Estrenada en Estados Unidos y Gran Bretaña en noviembre de 1999, tras pasar con más pena que gloria por el festival de Venecia, El club de la lucha recibió críticas de una ferocidad poco habitual. Alexander Walker, del Evening Standard, dijo de ella que era “basura neonazi”, un asalto frontal “contra la cordura y la decencia que incurría en la sublimación hasta extremos pornográficos de la violencia y la mezquindad moral”. David Denby, en The New Yorker, la describió como “una rapsodia fascista”. Liza Schwarzbaum, en Entertainment Weekly, como “una estupidez rotunda y grosera”. A Roger Ebert, de Chicago Sun-Times, le pareció “impecable en lo cinematográfico pero muy dudosa en lo filosófico”. Y Christopher Godwin, de The Australian, auguró que la película, “pese a sus virtudes”, iba a dar pie a estallidos de violencia “nihilista y antisocial” como había ocurrido 30 años antes con La naranja mecánica.
Se trataba de la gran apuesta de 20th Century Fox para la recta final del año.

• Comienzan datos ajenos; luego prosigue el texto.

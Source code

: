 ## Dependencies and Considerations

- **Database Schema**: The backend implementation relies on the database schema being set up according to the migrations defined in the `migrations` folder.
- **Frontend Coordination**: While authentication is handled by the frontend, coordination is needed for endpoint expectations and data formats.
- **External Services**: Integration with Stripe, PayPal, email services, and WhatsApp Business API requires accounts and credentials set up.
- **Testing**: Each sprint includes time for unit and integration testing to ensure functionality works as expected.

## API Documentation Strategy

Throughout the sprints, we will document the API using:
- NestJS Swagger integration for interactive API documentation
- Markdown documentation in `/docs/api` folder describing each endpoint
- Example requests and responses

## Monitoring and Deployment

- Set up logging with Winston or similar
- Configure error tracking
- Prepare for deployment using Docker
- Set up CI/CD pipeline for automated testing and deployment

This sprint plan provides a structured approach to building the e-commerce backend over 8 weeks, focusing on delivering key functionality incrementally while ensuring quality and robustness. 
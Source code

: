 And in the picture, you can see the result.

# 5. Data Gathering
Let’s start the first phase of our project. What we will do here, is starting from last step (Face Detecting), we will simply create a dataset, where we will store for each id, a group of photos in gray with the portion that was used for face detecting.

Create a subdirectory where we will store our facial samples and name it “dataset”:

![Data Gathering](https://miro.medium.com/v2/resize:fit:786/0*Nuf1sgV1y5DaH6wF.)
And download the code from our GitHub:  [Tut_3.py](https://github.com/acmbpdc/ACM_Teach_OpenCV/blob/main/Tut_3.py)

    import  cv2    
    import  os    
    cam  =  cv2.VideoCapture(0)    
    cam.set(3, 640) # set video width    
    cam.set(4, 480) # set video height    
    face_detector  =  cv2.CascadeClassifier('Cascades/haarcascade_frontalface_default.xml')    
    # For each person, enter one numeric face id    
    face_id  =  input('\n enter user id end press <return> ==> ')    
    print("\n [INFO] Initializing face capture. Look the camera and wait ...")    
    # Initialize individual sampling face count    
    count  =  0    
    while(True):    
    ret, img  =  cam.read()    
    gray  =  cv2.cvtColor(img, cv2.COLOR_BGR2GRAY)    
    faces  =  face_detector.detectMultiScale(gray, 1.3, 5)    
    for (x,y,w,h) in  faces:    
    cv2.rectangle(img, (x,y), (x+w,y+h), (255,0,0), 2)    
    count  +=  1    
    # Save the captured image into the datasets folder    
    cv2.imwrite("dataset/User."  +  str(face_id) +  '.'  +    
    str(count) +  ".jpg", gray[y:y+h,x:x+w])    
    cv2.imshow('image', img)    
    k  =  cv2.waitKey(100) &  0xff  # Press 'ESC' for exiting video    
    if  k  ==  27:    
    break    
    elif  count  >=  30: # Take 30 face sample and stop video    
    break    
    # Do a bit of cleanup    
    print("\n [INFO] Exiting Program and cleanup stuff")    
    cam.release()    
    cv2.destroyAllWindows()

El cuarto largometraje de su director, David Fincher, tras los éxitos de Alien 3, Seven y The Game, había costado 65 millones de dólares y se esperaba que recaudase al menos el triple. En su primer fin de semana, beneficiada por una campaña de márketing agresiva que optó por asociarla con el mundo del wrestling y las artes marciales mixtas, la película recaudó unos prometedores 11 millones de dólares, superando a producciones como Doble traición, de Bruce Beresford o Historia de la nuestro, de Rob Reiner.
Sin embargo, en la segunda semana de exhibición se registró una caída del 43% en los ingresos. Las críticas negativas empezaban a hacer mella en un producto que, además, polarizaba a la audiencia: casi dos tercios de sus espectadores eran hombres y, de estos, el 58% tenían menos de 21 años. La consultora CinemaScore concluyó que se estaba convirtiendo en “la película de cabecera para posadolescentes blancos sin novia”, detestada de manera casi unánime por el resto de grupos demográficos. Ni siquiera la presencia de un Edward Norton emergente (tras Rounders y American History X) y un Brad Pitt en la cumbre de su vigoroso sex appeal conseguía atraer al público femenino. Los 37 millones recaudados en Estados Unidos resultaron un balance insuficiente y crearon un cisma entre Bill Mechanic, jefe del estudio, y Rupert Murdoch, propietario del holding empresarial Fox, un magnate de escuálidos intereses culturales que nunca creyó en la película.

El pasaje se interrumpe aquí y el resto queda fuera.